Composites and thermoplastics also help reduce production and operational expenses, as they are generally more cost effective to make than glass and metal, coupled with a rapid production rate. By replacing all mechanical and interior metal components with plastic alternatives, operators can save up to 50% on overall costs.
Bottom line: Composites and thermoplastics provide aerospace companies a more cost-effective option for aircraft that boosts efficiency without sacrificing durability or safety.
Preferences for Polymers
PEEK is one of the most trusted and most used metal substitutes in the aviation industry. PEEK’s chemical properties include ideal conditions for weight, creep and fatigue resistance, mechanical strength, and efficiency and cost for manufacture. PEEK can be used in a variety of applications, including flight control, fuel systems, aircraft interiors, aerodynamic components, and much more.

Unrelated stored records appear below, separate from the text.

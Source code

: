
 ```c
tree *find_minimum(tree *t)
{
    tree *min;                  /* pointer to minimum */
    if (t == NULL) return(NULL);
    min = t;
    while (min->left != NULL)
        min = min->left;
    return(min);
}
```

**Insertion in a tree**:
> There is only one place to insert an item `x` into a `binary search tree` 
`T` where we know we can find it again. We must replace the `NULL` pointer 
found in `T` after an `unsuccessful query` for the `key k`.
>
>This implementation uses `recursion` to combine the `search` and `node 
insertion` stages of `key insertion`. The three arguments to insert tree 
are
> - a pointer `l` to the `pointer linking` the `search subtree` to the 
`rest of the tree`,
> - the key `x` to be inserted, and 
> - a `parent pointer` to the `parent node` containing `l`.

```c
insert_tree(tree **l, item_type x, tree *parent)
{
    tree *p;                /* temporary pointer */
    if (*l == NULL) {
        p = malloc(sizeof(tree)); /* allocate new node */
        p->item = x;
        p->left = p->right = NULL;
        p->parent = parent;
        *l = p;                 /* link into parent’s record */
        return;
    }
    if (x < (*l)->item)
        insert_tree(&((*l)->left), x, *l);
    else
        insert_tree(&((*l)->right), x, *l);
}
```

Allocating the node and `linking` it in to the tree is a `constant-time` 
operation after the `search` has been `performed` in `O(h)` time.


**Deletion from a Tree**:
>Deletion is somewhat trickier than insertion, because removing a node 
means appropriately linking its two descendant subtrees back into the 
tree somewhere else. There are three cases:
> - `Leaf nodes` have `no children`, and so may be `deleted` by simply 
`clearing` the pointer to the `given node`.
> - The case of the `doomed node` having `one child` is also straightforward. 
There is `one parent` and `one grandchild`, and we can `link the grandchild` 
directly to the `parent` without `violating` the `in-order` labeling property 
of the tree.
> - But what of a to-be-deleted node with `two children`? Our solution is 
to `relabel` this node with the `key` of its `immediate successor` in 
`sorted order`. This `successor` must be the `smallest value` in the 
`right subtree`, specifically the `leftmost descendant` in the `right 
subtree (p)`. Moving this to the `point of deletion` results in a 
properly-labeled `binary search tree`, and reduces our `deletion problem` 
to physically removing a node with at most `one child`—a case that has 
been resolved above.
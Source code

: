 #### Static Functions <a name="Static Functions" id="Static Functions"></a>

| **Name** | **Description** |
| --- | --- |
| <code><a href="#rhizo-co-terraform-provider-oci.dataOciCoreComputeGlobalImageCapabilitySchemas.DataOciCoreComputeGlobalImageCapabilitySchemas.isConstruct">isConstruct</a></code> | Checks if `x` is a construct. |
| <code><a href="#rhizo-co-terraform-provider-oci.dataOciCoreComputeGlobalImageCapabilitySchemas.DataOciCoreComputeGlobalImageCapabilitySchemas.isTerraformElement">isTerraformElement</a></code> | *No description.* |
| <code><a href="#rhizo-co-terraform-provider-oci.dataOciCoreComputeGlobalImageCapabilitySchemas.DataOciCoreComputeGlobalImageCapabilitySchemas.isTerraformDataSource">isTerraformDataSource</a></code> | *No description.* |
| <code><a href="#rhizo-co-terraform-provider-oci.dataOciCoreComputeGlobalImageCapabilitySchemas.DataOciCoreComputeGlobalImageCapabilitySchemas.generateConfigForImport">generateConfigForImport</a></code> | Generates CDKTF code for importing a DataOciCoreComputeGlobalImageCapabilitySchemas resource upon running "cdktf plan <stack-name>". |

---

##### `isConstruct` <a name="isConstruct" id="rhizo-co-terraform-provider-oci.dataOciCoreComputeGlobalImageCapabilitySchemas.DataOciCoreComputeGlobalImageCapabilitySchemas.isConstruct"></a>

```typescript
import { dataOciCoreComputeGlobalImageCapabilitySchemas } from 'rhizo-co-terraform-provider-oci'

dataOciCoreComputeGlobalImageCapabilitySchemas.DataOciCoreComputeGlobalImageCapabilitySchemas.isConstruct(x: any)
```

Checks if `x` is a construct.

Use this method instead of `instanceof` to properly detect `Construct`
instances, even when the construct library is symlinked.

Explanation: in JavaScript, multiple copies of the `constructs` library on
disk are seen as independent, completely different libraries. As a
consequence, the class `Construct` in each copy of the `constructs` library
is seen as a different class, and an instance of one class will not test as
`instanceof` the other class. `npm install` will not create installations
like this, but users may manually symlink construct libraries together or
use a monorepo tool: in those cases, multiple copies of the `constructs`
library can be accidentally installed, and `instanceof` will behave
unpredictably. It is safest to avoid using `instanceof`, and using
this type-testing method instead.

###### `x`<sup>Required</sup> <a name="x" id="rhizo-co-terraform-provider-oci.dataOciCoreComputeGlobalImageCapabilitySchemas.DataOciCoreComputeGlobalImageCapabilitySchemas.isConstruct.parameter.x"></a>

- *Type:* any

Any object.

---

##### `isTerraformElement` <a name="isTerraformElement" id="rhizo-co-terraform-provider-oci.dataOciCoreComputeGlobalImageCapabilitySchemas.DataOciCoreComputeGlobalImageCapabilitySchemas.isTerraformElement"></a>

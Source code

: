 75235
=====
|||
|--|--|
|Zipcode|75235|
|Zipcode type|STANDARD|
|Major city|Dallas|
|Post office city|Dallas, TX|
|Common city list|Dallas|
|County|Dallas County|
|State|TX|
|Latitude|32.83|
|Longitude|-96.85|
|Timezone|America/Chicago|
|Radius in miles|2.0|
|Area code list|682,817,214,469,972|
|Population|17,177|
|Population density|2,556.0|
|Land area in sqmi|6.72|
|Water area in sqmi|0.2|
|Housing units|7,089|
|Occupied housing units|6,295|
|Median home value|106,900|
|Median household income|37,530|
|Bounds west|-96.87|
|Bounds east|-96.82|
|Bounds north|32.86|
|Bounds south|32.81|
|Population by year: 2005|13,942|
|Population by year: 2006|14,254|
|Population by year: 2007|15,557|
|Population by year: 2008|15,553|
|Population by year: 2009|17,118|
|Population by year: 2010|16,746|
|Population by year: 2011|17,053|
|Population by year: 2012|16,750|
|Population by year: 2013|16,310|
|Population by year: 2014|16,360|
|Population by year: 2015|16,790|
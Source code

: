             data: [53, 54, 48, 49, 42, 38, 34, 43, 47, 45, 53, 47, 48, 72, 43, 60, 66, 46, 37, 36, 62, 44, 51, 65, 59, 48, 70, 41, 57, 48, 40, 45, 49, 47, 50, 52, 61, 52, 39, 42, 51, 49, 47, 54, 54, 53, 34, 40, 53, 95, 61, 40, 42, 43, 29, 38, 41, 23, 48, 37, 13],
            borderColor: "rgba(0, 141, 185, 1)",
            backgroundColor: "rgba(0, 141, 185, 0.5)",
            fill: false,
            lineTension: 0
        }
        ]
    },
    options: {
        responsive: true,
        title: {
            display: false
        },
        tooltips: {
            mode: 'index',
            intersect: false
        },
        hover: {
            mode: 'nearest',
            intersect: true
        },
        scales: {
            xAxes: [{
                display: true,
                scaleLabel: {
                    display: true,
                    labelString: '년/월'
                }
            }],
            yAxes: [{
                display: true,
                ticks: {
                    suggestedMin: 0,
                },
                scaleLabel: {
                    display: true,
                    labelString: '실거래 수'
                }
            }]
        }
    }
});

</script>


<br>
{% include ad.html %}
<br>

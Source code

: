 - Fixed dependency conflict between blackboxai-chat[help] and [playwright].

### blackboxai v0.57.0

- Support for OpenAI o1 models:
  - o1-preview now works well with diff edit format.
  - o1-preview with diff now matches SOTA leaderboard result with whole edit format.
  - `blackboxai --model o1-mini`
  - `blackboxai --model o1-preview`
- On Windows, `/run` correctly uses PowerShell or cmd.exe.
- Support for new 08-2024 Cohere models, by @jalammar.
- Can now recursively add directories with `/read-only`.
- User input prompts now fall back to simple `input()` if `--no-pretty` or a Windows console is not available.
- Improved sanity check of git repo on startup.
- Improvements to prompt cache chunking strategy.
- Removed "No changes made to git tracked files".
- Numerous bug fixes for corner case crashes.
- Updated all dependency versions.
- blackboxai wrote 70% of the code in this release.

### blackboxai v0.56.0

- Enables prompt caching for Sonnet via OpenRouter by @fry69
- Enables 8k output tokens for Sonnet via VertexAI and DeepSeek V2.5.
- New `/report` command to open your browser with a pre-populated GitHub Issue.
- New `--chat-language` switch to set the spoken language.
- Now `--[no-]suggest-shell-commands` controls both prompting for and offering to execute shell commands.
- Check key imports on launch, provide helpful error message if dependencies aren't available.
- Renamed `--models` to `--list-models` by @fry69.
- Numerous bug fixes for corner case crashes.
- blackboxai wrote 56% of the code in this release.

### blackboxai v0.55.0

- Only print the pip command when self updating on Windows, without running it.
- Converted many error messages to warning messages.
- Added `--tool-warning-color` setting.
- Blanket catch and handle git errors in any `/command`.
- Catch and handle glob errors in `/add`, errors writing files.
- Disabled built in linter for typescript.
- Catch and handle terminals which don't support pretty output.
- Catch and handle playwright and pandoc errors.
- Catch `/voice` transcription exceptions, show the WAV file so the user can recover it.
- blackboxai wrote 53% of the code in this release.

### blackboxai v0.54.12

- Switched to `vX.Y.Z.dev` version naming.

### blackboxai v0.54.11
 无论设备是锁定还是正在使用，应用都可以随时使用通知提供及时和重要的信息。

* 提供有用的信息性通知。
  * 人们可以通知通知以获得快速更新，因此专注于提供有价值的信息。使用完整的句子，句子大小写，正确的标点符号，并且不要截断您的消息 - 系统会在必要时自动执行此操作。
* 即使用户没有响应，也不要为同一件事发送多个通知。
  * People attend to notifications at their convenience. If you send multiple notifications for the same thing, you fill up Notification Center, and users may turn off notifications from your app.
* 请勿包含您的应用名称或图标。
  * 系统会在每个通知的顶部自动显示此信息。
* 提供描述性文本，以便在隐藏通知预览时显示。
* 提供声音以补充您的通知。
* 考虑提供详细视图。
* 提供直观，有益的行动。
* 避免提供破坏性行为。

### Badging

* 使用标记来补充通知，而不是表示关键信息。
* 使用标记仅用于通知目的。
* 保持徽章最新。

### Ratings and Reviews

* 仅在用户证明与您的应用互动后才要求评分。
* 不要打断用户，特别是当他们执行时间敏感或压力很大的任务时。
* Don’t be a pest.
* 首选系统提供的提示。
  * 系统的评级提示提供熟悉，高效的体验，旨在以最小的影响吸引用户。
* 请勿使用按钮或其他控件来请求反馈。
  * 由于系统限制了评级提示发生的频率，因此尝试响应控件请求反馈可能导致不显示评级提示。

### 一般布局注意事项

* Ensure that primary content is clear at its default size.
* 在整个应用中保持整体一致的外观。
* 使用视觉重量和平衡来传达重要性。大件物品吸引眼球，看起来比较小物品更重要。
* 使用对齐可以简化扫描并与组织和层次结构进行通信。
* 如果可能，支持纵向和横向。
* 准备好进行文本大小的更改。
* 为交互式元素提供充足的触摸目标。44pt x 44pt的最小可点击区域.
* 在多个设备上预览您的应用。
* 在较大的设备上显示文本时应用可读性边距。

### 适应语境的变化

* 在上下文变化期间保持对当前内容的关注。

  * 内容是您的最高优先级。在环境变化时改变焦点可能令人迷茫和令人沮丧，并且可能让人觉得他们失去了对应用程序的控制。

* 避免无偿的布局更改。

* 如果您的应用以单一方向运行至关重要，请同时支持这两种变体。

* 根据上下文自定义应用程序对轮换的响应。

Ryton® [Polyphenylene sulfide (PPS)] is also readily used for aerospace applications to manufacture injection-molded parts with tight tolerances. Ryton’s® inherent characteristics deliver dimensional stability, fire retardancy, thermal stability, and corrosion resistance.
Radel® [Polyphenylene Sulfone (PPSU)] exhibits exceptional toughness and outstanding hydrolysis resistance and provides superior performance without loss of dimensional stability or physical properties. The material additionally provides resistance to common acids and bases. Radel® is also resistant to high temperature environments with a heat deflection temperature 405°F.
Ultem® [Polyetherimide (PEI)] is a semi-transparent thermoplastic that has excellent heat, solvent, and flame resistance. This thermoplastic performs in continuous use applications up to 340°F (170°C). While Ultem® is moldable by traditional processes, it is also easily machined and fabricated with excellent strength and rigidity. In addition to its high temperature performance, the material also exhibits a high dielectric strength, inherent flame resistance, and extremely low smoke generation.
Torlon® [Polyamide-imide (PAI)] is regarded in the material science industry as the highest-performing melt-processable thermoplastic. Due to its outstanding mechanical strength, impact resistance, and ability to tolerate temperatures of up to 500°F (260°C), Torlon is often used to replace metals in a number of applications, including aircraft wings, doors, seating, fueling systems, propulsion system components, and even spacecraft exterior paneling.
A number of other thermoplastics are used in the aerospace industry, with new advancements in polymer science opening new opportunities every day.
Global Economy Means an Increase in Air Travel
Since the early 1960s, growing demand for passenger and freight services, technological advancements, and increased investment have propelled the aviation industry while helping to connect people, communities, and cultures around the globe.
As our world becomes increasingly more connected, aviation becomes more essential to supporting our global economy. Air transport does more than transport passengers. Aircraft are increasingly used for essential goods and food supply transport, military operations, humanitarian aid, and disaster relief.
Where Will Thermoplastics Take Us Next?
The promise of urban air mobility, global delivery drones, personal propulsion devices, and supersonic travel seem closer to reality than ever. Industry pioneers are looking at innovative ways to transform the air travel experience and to raise the bar on transport efficiency.
Nontraditional players and startups are entering the market and changing the competitive dynamics. With an emphasis on improvement, there is plenty of room for research and development when it comes to thermoplastic applications for aviation and aerospace. A recent article discussed thermoplastics and composite aerostructures and how they might lay the groundwork for piloted and autonomous air taxis. (Yes, that’s right. Flying cars!)
Advanced materials and thermoplastics can open the door to new functionality like self-healing structures, energy harvesting, and even camouflage. With chemists and material scientists around the world researching ways to make thermoplastics and composites better, stronger, and more sustainable, the opportunities to revolutionize air travel abound.